収納名人登場

マルぼん「火事だ!」



ヒロシ「脱出口は!?」



マルぼん「えっと。たしかこちら」



ヒロシ「げええ!? 散らかりすぎてどこかわからないー!!」



 炎に包まれ、その生涯を終えるマルぼんたちでした。そして、物語の舞台は来世(アラタナステージ)に。

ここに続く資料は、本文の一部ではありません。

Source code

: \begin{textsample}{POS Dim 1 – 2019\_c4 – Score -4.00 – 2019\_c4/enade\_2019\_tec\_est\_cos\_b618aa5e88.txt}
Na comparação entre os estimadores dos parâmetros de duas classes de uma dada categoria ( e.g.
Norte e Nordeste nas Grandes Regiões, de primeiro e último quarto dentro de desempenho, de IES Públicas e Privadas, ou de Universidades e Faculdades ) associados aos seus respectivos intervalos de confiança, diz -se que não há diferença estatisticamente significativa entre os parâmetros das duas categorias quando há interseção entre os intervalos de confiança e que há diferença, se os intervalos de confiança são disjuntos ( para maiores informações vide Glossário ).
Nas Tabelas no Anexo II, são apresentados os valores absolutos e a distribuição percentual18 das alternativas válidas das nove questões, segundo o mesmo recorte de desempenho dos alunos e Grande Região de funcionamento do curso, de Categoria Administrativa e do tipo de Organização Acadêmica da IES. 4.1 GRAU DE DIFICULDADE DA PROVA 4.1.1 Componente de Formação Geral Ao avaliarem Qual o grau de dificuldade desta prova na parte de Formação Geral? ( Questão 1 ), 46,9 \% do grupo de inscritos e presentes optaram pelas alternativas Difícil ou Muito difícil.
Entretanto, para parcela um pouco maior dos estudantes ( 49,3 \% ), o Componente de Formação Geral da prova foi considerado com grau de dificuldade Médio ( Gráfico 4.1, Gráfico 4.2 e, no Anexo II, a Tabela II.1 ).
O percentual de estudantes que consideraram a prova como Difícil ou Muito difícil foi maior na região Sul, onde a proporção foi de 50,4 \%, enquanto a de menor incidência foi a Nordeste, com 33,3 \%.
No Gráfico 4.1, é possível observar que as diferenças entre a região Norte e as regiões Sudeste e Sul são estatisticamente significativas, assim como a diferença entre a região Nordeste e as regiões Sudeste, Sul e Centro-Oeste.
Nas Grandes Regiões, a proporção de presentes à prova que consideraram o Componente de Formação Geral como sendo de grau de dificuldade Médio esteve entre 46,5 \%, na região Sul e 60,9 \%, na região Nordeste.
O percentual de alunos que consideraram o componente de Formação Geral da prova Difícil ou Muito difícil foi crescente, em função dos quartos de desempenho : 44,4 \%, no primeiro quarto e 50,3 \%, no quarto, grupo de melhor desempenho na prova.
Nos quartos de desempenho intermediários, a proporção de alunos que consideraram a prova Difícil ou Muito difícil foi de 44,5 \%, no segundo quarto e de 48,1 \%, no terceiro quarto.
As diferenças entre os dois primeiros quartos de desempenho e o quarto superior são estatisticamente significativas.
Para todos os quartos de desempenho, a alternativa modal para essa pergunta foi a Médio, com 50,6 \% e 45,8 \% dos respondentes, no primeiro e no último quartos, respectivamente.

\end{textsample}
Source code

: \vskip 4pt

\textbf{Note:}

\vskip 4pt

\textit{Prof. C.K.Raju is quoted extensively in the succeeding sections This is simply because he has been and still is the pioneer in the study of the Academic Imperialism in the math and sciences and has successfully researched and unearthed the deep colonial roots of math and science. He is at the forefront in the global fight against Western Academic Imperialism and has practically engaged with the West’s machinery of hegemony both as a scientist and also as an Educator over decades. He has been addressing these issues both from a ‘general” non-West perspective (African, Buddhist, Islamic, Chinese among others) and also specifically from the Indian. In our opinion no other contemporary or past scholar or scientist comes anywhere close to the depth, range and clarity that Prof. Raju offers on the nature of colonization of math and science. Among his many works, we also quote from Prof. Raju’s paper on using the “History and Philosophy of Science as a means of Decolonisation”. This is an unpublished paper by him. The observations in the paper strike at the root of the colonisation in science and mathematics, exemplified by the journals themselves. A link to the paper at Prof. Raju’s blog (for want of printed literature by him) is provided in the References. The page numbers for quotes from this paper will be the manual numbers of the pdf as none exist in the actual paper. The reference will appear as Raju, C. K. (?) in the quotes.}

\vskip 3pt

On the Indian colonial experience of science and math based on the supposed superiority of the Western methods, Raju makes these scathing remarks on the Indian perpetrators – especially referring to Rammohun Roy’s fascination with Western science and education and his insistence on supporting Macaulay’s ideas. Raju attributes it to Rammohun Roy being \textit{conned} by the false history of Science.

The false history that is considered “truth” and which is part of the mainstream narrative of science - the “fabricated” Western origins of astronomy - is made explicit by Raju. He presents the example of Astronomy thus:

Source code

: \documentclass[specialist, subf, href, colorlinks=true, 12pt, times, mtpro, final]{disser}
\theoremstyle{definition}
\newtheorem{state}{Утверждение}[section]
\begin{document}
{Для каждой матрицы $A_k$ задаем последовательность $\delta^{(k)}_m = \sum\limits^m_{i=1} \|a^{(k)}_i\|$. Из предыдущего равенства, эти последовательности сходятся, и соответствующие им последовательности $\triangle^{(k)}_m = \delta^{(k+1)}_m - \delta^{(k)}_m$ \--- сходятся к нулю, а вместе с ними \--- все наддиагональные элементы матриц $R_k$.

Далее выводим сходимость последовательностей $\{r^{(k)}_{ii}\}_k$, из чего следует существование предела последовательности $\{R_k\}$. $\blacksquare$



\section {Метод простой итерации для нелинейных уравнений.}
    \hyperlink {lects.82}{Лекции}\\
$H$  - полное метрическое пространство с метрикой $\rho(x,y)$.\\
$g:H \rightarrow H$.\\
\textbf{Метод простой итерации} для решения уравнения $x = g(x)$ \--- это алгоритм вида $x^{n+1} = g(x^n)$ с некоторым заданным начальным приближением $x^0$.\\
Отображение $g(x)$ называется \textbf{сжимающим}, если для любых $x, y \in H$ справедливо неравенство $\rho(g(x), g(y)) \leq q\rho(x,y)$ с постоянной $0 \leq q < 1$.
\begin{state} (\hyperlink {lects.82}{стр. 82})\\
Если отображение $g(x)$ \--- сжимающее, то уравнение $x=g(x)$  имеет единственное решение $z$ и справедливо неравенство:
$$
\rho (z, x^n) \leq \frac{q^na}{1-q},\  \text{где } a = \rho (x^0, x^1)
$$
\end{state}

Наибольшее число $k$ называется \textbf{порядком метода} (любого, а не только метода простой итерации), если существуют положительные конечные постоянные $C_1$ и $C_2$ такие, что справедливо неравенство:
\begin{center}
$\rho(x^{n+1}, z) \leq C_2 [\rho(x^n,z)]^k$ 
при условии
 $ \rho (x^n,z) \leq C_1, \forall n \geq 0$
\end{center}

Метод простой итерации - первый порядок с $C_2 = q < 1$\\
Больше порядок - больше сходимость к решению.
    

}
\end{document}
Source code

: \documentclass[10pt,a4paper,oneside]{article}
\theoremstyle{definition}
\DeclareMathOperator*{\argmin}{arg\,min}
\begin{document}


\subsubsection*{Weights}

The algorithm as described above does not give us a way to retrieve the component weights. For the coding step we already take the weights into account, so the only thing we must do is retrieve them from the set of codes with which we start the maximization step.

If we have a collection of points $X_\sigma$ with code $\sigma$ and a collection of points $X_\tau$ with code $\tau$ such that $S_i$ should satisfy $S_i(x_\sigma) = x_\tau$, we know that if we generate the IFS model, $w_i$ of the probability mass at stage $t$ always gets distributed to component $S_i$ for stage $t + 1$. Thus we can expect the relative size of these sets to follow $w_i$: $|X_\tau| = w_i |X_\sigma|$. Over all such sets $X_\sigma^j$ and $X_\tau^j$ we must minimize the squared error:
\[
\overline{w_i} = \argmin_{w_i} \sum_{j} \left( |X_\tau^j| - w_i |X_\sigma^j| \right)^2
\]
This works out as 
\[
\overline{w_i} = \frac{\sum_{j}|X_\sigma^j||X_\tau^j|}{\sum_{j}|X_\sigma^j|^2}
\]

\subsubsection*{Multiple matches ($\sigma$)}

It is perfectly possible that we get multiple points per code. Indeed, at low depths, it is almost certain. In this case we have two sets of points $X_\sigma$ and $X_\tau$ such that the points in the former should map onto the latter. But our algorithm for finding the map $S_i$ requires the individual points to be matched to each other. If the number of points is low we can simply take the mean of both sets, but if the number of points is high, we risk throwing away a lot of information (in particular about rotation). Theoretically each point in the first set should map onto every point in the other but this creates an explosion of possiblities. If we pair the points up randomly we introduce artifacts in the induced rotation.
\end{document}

マルぼん「まぁ、前世の敗因は、あまりにも片付いていないヒロシの部屋なわけだな。なんとかせなあかんな」



ヒロシ「僕、収納の才能とかないもーん。収納がうまくなる機密道具だしてよー」



マルぼん「『収脳』。この脳を自分の脳と入れ替えたら、めちゃ収納が上手くなる」



ヒロシ「入れ替えるって。今、入れ替えるってどうやって」



マルぼん「手術をはじめよう」



ヒロシ「医師免許みせてよ! いしめん…ぎゃー!!」




 しばらく後。



ヒロシ「これはここ、それはそこ…ものすごい! どれをどこにしまったらいいのか、嘘みたいに理解できる!!」



マルぼん「『収脳』の効果は絶大だろ」



ヒロシ「え、あなたはどちら…?」



マルぼん「その代わり、脳入れ替えの弊害で、日常生活の支障がでるけどな」



ヒロシ「私は誰なんです。なぜ生きているのですか。なぜ収納が得意なのですか。なんのために生まれたのですか」



 こうして収納の達人という新しい人生を送ることになった、僕らのヒロシくん。よせばいいのに、人様の家をきちんと片付ける『片付け屋』なんて商売を始めてしまいました。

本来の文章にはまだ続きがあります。